Hearing profanity, though not a blue streak, from the actor who has defined Hollywood decency for three decades — playing white knights in Splash, Forrest Gump, Apollo 13 and the Toy Story series — is certainly considered bracing.
While grandma-friendly on the screen, he seems looser and less predictable in person.
His old friend Nora Ephron was reminded as much several years ago when she sent him the screenplay for a biopic called Lucky Guy. Hanks took an instant dislike to the character Mike McAlary, a muckraking columnist of New York tabloids in the 1980s and ’90s.
“I told Nora that McAlary sounded like a real . . . (jerk),” said Hanks, who actually used a more piquant word — and a perceptive one, given that McAlary derived his power from his determination to become the biggest jerk who had ever investigated corrupt police.
Hanks reconsidered only years later, after running into Ephron while promoting the 2011 movie Larry Crowne. He was the star, director and co-writer of the film, which became a critical and commercial disappointment.
Ephron, by contrast, represented happier days — during their collaborations on Sleepless in Seattle and You’ve Got Mail. The two got around to talking about Lucky Guy — she had turned it into a play, and Hugh Jackman had done a table reading — and Hanks asked to see the latest version.
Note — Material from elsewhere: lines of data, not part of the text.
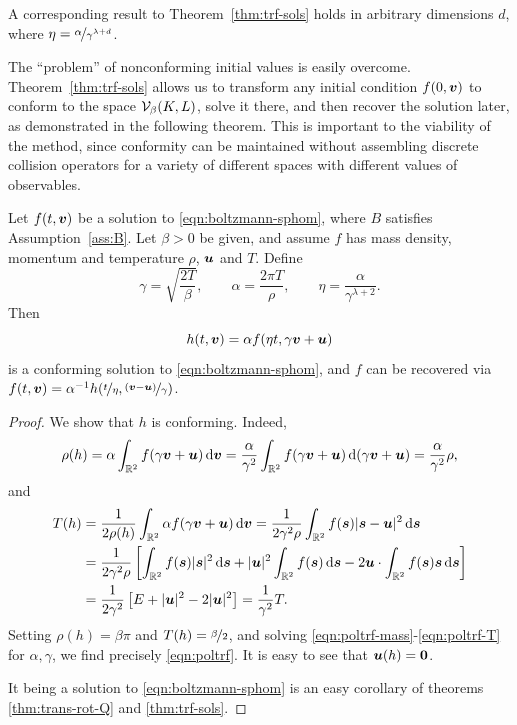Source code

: \begin{remark}
    A corresponding result to Theorem~\ref{thm:trf-sols} holds in arbitrary dimensions $d$, where
    $\eta=\nicefrac{\alpha}{\gamma^{\lambda+d}}$.
\end{remark}
The ``problem'' of nonconforming initial values is easily overcome. Theorem~\ref{thm:trf-sols} allows us to
transform any initial condition $f(0,{\bm v})$ to conform to the space $\mathcal{V}_\beta(K,L)$, solve it there, and then
recover the solution later, as demonstrated in the following theorem. This is important to the viability of
the method, since conformity can be maintained without assembling discrete collision operators for a variety
of different spaces with different values of observables.
\begin{theorem} \label{thm:conf-sols}
    Let $f(t,{\bm v})$ be a solution to \eqref{eqn:boltzmann-sphom}, where $B$ satisfies Assumption~\ref{ass:B}.
    Let $\beta>0$ be given, and assume $f$ has mass density, momentum and temperature $\rho$, ${\bm u}$ and $T$. 
    Define
    \begin{equation} \label{eqn:poltrf}
        \gamma = \sqrt{\frac{2T}{\beta}}, \qquad
        \alpha = \frac{2\pi T}{\rho}, \qquad
        \eta   = \frac{\alpha}{\gamma^{\lambda+2}}.
    \end{equation}
    Then 
    \[
        h(t,{\bm v})=\alpha f(\eta t, \gamma{\bm v} + {\bm u})
    \]
    is a conforming solution to \eqref{eqn:boltzmann-sphom}, and $f$ can be recovered via $f(t,{\bm v}) =
    \alpha^{-1} h(\nicefrac{t}{\eta}, \nicefrac{({\bm v}-{\bm u})}{\gamma})$.
\end{theorem}
\begin{proof}
    We show that $h$ is conforming. Indeed,
    \begin{equation} \label{eqn:poltrf-mass}
        \rho(h) = \alpha\int_{\mathbb{R}^2} f(\gamma{\bm v}+{\bm u}) \,\mathrm{d}{\bm v} 
        = \frac{\alpha}{\gamma^2}\int_{\mathbb{R}^2} f(\gamma{\bm v}+{\bm u}) \,\mathrm{d}(\gamma{\bm v}+{\bm u})
        = \frac{\alpha}{\gamma^2}\rho,
    \end{equation}
    and
    \begin{align}
        \nonumber T(h) &= \frac{1}{2\rho(h)} \int_{\mathbb{R}^2} \alpha f(\gamma{\bm v}+{\bm u}) \,\mathrm{d}{\bm v}
        = \frac{1}{2\gamma^2\rho}\int_{\mathbb{R}^2} f({\bm s})|{\bm s}-{\bm u}|^2\,\mathrm{d}{\bm s} \\
        \nonumber &= \frac{1}{2\gamma^2\rho}\left[ \int_{\mathbb{R}^2}f({\bm s})|{\bm s}|^2\,\mathrm{d}{\bm s} +
           |{\bm u}|^2\int_{\mathbb{R}^2}f({\bm s})\,\mathrm{d}{\bm s} - 2{\bm u}\cdot\int_{\mathbb{R}^2}f({\bm s}){\bm s}\,\mathrm{d}{\bm s}\right] \\
        &= \frac{1}{2\gamma^2}\left[E + |{\bm u}|^2 - 2|{\bm u}|^2\right] = \frac{1}{\gamma^2}T.
        \label{eqn:poltrf-T}
    \end{align}
    Setting $\rho(h)=\beta\pi$ and $T(h)=\nicefrac{\beta}{2}$, and solving
    \eqref{eqn:poltrf-mass}-\eqref{eqn:poltrf-T} for $\alpha,\gamma$, we find precisely \eqref{eqn:poltrf}. It
    is easy to see that ${\bm u}(h)={\bm0}$. 
    
    It being a solution to \eqref{eqn:boltzmann-sphom} is an easy corollary of theorems \ref{thm:trans-rot-Q}
    and \ref{thm:trf-sols}.
\end{proof}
This time, he felt drawn to not only McAlary’s swagger but also his drive to become the next Jimmy Breslin and to be worthy of his own celebrity.
“Look, the title is Lucky Guy. It’s about somebody who is almost good enough to deserve what he achieves. And I understand that,” Hanks said during an interview on the stage of the Broadhurst Theatre — where the play, which marks his Broadway debut, will begin a 15-week run on Friday. “I still feel sometimes that I’d like to be as good as so-and-so actor. I see some other actors’ work, and I think I’ll never get there. I wish I could.”
Although they rarely admit it, Hollywood stars often head to Broadway to prove something to themselves or to audiences.With Academy Awards for Philadelphia and Forrest Gump, Hanks is less hesitant.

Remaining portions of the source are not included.